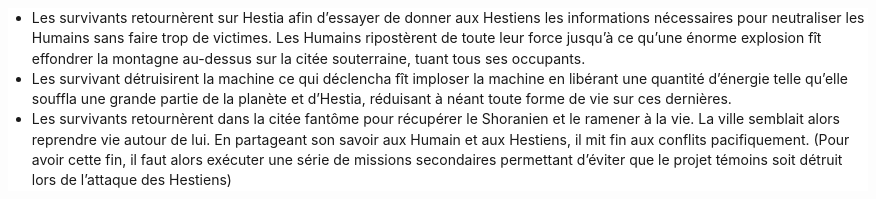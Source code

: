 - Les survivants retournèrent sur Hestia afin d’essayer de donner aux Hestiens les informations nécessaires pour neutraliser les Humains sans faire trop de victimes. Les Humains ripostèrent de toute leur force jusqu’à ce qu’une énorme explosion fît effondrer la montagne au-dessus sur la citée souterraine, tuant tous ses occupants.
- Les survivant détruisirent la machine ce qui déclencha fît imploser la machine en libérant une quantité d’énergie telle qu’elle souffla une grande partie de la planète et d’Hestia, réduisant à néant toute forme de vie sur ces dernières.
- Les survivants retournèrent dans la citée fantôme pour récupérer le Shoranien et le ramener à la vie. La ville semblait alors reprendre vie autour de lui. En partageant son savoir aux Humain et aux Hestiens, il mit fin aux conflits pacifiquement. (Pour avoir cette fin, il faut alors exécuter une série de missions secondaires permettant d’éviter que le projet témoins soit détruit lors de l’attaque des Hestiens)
== == ==
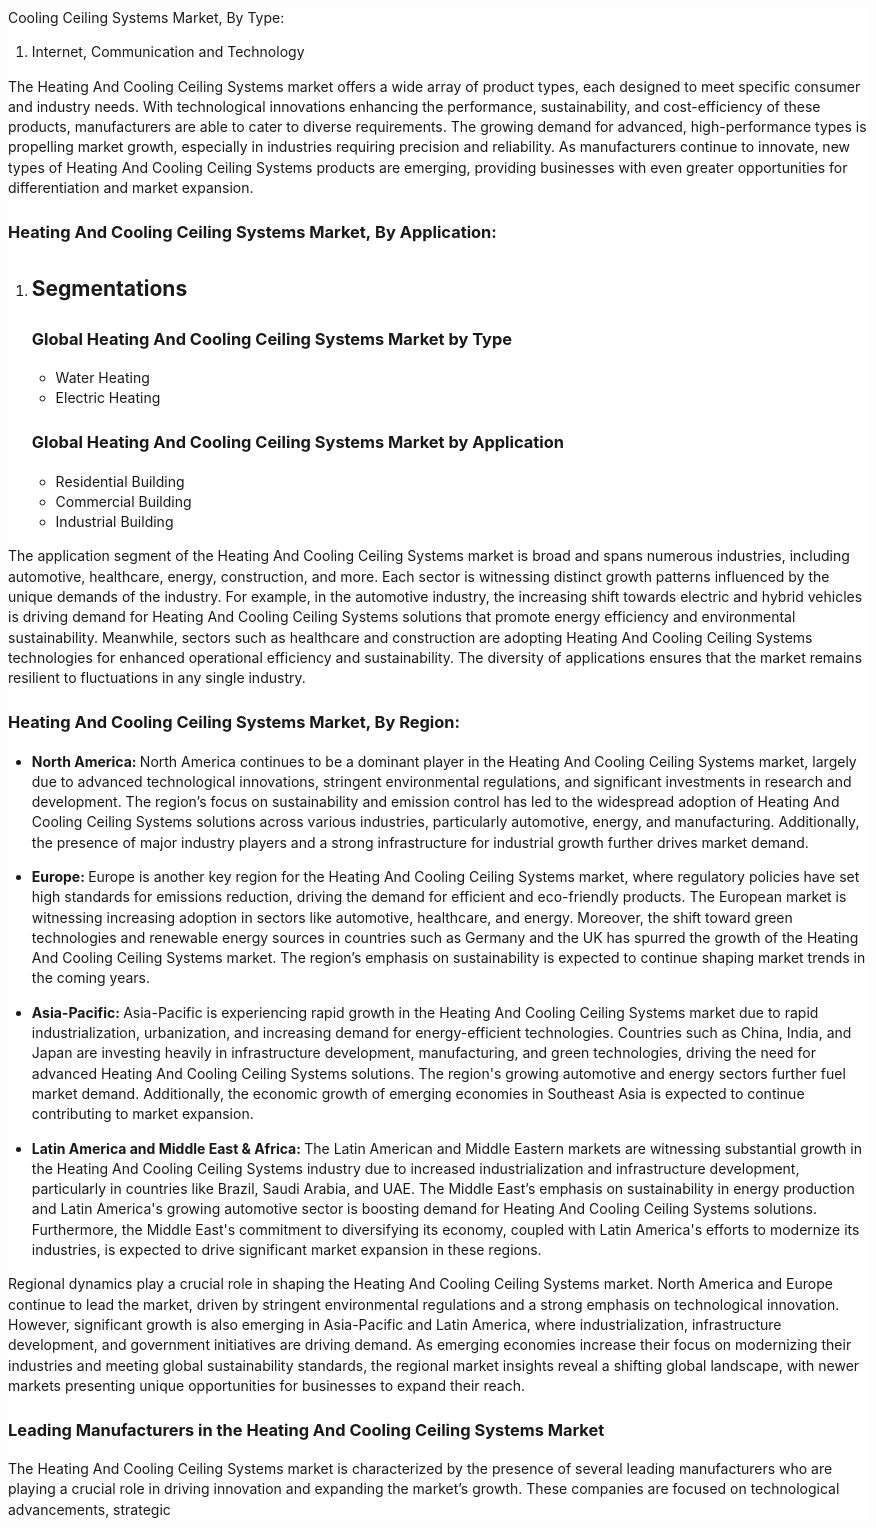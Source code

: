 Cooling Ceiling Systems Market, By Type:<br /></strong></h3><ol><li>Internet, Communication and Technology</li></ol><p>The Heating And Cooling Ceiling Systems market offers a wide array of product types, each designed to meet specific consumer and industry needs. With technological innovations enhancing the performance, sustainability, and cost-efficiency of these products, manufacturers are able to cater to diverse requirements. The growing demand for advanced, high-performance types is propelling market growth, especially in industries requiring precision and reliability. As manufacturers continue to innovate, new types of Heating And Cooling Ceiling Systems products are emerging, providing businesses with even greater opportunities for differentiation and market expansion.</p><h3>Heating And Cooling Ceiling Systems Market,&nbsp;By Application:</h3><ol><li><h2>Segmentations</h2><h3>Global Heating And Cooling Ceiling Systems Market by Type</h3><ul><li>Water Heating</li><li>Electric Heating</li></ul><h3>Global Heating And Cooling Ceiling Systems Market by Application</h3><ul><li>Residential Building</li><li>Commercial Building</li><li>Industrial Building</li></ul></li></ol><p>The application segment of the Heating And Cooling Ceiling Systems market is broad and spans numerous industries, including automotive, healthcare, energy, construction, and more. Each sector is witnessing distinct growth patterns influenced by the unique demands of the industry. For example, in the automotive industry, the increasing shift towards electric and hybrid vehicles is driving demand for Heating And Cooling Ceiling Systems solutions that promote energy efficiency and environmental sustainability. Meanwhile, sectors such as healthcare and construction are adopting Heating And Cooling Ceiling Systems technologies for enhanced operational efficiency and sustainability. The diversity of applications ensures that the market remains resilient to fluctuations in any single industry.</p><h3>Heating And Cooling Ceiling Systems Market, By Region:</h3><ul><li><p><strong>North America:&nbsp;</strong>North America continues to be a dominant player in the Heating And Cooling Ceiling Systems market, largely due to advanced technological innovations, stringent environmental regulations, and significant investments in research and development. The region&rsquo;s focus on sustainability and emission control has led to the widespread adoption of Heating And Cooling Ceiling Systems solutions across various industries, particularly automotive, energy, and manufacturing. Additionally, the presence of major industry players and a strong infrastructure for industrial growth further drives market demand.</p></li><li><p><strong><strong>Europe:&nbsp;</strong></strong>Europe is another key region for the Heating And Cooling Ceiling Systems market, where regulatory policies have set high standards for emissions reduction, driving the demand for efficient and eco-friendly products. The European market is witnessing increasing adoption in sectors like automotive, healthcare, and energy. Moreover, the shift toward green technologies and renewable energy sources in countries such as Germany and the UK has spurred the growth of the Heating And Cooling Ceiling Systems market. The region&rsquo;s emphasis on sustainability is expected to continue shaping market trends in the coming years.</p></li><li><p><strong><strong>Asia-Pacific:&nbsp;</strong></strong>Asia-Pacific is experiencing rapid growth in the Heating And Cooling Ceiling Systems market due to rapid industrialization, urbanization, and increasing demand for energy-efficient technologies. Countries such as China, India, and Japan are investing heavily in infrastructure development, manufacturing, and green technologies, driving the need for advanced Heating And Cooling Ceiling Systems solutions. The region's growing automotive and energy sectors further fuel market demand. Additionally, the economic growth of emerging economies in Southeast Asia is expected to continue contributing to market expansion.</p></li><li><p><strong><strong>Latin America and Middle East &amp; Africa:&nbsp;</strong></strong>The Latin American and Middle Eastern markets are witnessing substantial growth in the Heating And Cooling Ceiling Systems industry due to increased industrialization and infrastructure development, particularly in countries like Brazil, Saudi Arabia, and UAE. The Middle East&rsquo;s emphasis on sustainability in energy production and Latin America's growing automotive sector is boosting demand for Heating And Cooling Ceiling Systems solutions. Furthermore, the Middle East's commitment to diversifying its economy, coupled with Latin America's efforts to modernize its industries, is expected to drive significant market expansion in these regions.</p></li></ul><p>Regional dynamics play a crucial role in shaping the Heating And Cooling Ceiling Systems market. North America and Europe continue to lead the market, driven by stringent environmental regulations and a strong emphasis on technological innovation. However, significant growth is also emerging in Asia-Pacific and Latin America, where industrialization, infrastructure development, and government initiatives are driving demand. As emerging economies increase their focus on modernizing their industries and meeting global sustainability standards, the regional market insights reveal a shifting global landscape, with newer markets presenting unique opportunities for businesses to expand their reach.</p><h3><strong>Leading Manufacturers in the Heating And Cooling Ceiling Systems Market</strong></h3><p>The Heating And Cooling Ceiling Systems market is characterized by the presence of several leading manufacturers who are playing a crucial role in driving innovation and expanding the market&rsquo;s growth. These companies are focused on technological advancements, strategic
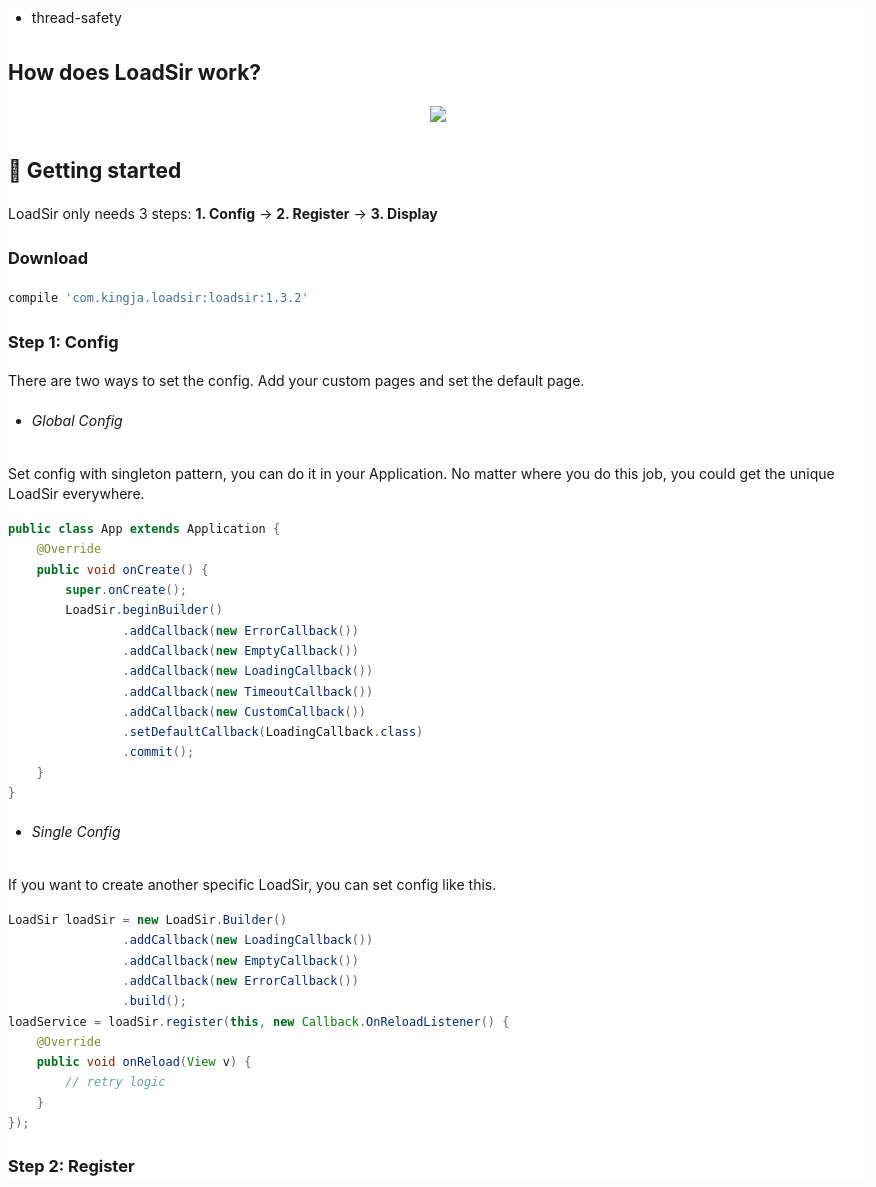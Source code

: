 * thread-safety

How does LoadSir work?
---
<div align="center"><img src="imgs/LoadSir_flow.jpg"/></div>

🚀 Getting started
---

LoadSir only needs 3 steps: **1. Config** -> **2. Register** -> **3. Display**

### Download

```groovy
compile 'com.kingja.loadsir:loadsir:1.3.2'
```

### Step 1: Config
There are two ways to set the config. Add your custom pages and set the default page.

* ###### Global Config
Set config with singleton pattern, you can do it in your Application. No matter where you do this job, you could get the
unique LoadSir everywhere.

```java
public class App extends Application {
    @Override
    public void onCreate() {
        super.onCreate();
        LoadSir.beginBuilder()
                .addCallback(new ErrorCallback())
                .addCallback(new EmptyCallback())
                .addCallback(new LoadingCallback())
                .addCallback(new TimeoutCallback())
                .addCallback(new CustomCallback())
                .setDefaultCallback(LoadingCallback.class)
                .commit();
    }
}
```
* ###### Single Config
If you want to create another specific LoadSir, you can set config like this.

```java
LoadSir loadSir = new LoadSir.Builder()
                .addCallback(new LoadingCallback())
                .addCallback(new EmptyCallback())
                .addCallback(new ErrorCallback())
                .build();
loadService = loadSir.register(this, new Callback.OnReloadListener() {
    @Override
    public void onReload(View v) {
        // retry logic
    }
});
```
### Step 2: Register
== == ==
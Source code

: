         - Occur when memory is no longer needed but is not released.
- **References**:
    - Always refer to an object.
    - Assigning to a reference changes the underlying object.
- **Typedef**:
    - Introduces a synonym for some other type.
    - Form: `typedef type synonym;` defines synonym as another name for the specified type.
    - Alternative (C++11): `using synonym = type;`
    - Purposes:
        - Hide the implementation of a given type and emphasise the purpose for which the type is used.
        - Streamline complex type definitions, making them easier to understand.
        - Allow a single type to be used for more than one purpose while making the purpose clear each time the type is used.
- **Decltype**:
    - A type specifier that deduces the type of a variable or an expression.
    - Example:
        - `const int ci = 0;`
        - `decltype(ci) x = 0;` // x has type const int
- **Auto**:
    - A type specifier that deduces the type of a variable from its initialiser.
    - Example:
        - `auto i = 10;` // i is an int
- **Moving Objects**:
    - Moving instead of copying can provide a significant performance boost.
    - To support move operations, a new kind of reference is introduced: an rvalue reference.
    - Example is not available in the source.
== == ==
Among the records above, find each line holding "void" and list it.

    public void onCreate() {
    public void onReload(View v) {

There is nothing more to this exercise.